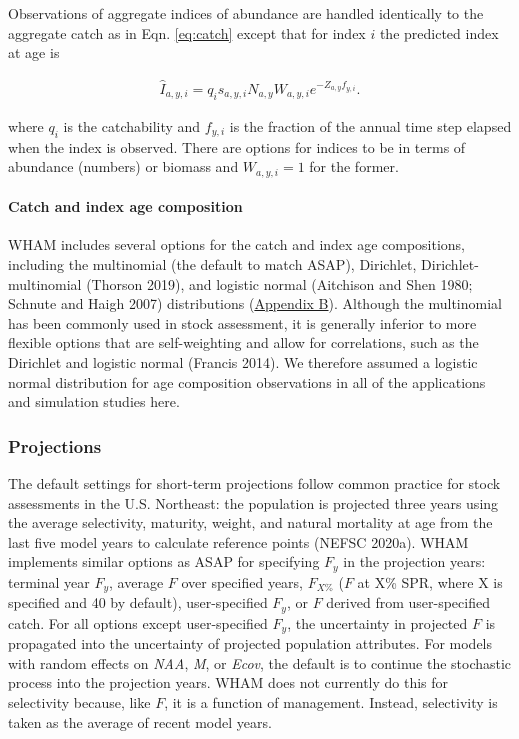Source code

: \documentclass[]{article}
\let\oldparagraph\paragraph
\renewcommand{\paragraph}[1]{\oldparagraph{#1}\mbox{}}
\begin{document}
Observations of aggregate indices of abundance are handled identically
to the aggregate catch as in Eqn. \ref{eq:catch} except that for index
\(i\) the predicted index at age is

\begin{equation}
\label{eq:predindex}
  \begin{array}{c}
    \hat{I}_{a,y,i} = q_i s_{a,y,i} N_{a,y}W_{a,y,i} e^{-Z_{a,y}f_{y,i}}.
  \end{array}
\end{equation}

where \(q_i\) is the catchability and \(f_{y,i}\) is the fraction of the
annual time step elapsed when the index is observed. There are options
for indices to be in terms of abundance (numbers) or biomass and
\(W_{a,y,i} = 1\) for the former.

\hypertarget{catch-and-index-age-composition}{%
\paragraph{Catch and index age
composition}\label{catch-and-index-age-composition}}

WHAM includes several options for the catch and index age compositions,
including the multinomial (the default to match ASAP), Dirichlet,
Dirichlet-multinomial (Thorson 2019), and logistic normal (Aitchison and
Shen 1980; Schnute and Haigh 2007) distributions
(\protect\hyperlink{appendix-b}{Appendix B}). Although the multinomial
has been commonly used in stock assessment, it is generally inferior to
more flexible options that are self-weighting and allow for
correlations, such as the Dirichlet and logistic normal (Francis 2014).
We therefore assumed a logistic normal distribution for age composition
observations in all of the applications and simulation studies here.

\hypertarget{projections}{%
\subsubsection{Projections}\label{projections}}

The default settings for short-term projections follow common practice
for stock assessments in the U.S. Northeast: the population is projected
three years using the average selectivity, maturity, weight, and natural
mortality at age from the last five model years to calculate reference
points (NEFSC 2020a). WHAM implements similar options as ASAP for
specifying \(F_y\) in the projection years: terminal year \(F_y\),
average \(F\) over specified years, \(F_{X\%}\) (\(F\) at X\% SPR, where
X is specified and 40 by default), user-specified \(F_y\), or \(F\)
derived from user-specified catch. For all options except user-specified
\(F_y\), the uncertainty in projected \(F\) is propagated into the
uncertainty of projected population attributes. For models with random
effects on \emph{NAA}, \emph{M}, or \emph{Ecov}, the default is to
continue the stochastic process into the projection years. WHAM does not
currently do this for selectivity because, like \(F\), it is a function
of management. Instead, selectivity is taken as the average of recent
model years.
\end{document}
+ + + + +
§ EXERCISE
State how many lines above contain the string "Dirichlet", with no other words.

§ ANSWER TO THE PROBLEM
3